*WHAT YOU WILL DO*
Please copy out every line in the records below that includes the word "shell".
(DATA PROVIDED Opens)
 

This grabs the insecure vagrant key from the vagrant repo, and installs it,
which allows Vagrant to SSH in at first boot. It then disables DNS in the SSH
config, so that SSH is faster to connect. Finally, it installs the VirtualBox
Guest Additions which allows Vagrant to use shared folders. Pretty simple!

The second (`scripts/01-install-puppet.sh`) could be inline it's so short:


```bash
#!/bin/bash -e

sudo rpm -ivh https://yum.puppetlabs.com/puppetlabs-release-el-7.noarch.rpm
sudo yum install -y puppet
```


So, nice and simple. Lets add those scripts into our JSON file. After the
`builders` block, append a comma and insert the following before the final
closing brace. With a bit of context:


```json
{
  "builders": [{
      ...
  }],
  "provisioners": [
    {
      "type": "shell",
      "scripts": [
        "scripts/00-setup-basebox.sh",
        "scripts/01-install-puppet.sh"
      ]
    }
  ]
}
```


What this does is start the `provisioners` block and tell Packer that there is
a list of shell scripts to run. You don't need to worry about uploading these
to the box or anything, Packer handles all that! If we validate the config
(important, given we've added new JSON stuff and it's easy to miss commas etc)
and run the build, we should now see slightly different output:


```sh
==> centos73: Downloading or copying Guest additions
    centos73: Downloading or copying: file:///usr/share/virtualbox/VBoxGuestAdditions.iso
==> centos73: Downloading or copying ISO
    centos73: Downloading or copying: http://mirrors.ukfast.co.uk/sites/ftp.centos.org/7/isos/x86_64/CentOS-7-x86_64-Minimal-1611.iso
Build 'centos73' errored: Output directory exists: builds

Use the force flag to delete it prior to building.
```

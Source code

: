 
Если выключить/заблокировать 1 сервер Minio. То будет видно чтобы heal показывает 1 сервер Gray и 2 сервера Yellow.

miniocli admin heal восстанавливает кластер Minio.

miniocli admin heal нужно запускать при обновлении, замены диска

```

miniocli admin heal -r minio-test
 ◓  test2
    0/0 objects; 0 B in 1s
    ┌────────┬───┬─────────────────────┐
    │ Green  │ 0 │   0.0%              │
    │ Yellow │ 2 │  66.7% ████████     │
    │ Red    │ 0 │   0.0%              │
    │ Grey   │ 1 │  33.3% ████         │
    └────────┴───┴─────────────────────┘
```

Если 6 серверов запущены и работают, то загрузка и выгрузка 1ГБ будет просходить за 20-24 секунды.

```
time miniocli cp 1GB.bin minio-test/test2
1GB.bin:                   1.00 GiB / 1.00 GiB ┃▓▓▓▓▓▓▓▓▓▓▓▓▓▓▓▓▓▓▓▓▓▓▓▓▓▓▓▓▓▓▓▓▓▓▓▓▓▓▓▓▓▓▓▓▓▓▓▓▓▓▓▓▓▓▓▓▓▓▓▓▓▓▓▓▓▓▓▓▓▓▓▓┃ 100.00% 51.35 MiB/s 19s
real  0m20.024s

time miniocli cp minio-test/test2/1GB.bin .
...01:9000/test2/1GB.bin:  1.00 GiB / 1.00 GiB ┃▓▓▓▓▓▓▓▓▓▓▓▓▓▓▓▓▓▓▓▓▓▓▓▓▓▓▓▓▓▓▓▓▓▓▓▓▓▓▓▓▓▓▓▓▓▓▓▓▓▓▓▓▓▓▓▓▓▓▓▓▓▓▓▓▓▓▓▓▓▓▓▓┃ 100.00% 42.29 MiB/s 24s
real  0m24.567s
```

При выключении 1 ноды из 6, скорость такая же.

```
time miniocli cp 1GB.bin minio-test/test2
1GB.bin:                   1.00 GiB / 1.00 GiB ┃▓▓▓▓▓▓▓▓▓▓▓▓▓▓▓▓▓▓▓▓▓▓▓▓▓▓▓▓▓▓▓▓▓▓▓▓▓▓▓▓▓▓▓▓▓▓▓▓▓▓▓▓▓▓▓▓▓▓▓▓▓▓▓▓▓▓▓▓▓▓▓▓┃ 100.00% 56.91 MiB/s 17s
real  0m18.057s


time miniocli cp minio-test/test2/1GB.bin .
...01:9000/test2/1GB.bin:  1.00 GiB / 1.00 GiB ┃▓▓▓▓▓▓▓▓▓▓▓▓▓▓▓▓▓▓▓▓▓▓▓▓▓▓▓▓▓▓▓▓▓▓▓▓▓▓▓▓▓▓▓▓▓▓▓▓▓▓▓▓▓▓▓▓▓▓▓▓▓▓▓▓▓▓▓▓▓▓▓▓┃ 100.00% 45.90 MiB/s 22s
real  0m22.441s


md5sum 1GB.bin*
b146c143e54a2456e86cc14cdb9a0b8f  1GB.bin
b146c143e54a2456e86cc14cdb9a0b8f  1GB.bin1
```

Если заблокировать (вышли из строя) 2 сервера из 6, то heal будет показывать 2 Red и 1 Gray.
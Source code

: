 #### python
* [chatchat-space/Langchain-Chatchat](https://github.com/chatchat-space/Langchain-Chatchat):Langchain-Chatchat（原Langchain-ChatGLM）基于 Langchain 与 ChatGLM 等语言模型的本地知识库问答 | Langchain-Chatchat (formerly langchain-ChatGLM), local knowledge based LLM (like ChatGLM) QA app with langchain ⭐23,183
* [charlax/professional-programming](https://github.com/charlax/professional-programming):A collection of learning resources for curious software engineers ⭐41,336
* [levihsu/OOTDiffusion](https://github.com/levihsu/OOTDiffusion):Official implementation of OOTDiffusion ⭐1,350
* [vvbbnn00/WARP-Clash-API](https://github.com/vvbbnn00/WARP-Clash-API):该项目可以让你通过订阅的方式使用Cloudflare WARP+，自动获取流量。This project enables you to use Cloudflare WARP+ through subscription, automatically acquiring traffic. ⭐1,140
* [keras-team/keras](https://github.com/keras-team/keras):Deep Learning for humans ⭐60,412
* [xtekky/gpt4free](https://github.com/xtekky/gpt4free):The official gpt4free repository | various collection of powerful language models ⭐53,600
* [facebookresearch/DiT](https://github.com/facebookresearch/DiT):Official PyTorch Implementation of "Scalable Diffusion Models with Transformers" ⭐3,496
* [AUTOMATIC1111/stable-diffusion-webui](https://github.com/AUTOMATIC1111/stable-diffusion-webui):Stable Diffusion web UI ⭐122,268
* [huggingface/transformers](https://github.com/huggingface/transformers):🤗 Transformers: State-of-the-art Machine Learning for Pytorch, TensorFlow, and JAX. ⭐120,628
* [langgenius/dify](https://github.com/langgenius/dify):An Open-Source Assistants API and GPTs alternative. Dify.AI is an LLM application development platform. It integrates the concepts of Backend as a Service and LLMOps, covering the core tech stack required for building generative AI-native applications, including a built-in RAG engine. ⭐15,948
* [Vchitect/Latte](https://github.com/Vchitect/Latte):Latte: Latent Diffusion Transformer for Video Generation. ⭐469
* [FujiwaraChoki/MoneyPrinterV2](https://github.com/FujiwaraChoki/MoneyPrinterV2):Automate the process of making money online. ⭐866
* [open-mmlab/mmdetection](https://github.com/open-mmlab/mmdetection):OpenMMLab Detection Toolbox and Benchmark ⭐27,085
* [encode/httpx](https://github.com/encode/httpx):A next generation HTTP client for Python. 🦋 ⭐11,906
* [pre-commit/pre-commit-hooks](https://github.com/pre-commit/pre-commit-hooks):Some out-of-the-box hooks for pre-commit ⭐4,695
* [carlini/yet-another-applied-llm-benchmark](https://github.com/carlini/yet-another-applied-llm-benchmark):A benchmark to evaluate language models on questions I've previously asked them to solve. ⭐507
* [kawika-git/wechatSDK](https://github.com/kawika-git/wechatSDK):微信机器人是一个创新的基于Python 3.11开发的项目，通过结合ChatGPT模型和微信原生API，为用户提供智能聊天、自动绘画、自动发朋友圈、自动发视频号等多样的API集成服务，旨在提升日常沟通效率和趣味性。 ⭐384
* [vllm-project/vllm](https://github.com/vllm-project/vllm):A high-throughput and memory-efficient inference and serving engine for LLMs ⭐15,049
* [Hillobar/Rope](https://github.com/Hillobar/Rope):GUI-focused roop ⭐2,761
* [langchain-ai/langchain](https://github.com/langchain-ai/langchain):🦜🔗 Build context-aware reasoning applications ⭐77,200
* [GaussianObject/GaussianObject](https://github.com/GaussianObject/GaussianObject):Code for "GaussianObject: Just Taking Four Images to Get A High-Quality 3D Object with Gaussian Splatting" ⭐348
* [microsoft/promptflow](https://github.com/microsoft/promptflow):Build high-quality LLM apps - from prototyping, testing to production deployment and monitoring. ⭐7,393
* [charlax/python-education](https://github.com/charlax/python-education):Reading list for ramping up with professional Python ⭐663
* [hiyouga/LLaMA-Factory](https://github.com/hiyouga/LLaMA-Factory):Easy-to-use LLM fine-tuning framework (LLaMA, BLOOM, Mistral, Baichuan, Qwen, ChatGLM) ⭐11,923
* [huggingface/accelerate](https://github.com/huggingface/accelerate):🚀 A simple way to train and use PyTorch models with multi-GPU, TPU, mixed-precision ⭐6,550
(DATA PROVIDED Closes)
*RESPONSE BOX*
      "type": "shell",
a list of shell scripts to run. You don't need to worry about uploading these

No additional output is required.